#Login Session


To access protected resources, we initiate a login process by sending a POST request with provided credentials to the server's login endpoint. Following this, we check the response status code; a 200 indicates successful login. Upon successful login, we extract the session ID from the response cookies. This ID is vital for maintaining session state and authentication for future requests, ensuring continued access to the server's resources.

In [72]:

import requests

# login credentials
login_data={'user': 'tyiesha.r.b@gmail.com','pw': ''}

# Make the POST request to log in
response = requests.post('https://transkribus.eu/TrpServer/rest/auth/login', data=login_data)

# Check the response status
if response.status_code == 200:

    session_id = response.cookies.get('JSESSIONID')
    print('Login successful!')
else:
    print('Failed to log in. Status code:', response.status_code)
    print('Response:', response.text)




Login successful!


#Collection List

The process begins with a POST request to the login endpoint, using the provided credentials to authenticate with the server. After verifying the login status, including extracting the session ID upon successful login, the script uses the API URL for accessing collection data. By using a GET request to retrieve documents from the collection, the response status is checked for success. If successful, JSON data from the response is parsed for document information.

In [71]:
import requests

#login credentials
login_data = {'user': 'tyiesha.r.b@gmail.com', 'pw': ''}

# collection ID
collection_id = '285162'

# POST request to log in
login_response = requests.post('https://transkribus.eu/TrpServer/rest/auth/login', data=login_data)

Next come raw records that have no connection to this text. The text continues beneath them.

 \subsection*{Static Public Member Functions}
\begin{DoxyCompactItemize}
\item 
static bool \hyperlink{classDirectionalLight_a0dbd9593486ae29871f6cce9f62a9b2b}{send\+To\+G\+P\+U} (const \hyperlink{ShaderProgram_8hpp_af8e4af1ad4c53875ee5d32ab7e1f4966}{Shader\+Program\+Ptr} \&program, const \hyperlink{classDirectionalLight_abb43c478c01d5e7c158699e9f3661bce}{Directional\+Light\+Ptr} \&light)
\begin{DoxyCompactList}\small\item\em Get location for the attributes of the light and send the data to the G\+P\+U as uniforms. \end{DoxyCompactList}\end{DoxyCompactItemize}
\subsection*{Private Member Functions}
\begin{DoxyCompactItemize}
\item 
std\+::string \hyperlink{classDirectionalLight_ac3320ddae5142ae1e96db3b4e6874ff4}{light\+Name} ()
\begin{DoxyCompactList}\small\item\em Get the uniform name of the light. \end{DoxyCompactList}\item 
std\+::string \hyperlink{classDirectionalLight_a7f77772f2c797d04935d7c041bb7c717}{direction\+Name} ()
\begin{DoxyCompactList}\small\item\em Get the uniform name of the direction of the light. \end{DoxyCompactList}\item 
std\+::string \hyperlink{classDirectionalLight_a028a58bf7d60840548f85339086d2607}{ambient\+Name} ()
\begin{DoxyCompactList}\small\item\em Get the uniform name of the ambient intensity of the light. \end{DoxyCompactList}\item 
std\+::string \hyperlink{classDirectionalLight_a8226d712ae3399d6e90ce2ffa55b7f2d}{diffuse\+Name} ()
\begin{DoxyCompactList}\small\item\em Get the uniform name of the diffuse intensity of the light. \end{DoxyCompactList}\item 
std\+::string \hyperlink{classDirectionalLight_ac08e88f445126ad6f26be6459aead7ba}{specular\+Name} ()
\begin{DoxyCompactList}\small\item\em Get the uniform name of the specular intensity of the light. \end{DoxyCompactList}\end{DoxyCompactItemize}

# Check if login was successful
if login_response.status_code == 200:
    print('Login successful!')

    # Extract the session ID from the login response
    session_id = login_response.cookies.get('JSESSIONID')

    # URL to get the list of documents in the collection
    collection_url = f'https://transkribus.eu/TrpServer/rest/collections/{collection_id}/list'

    # GET request to get the list of documents in the collection
    collection_response = requests.get(collection_url, headers={'Cookie': f'JSESSIONID={session_id}'})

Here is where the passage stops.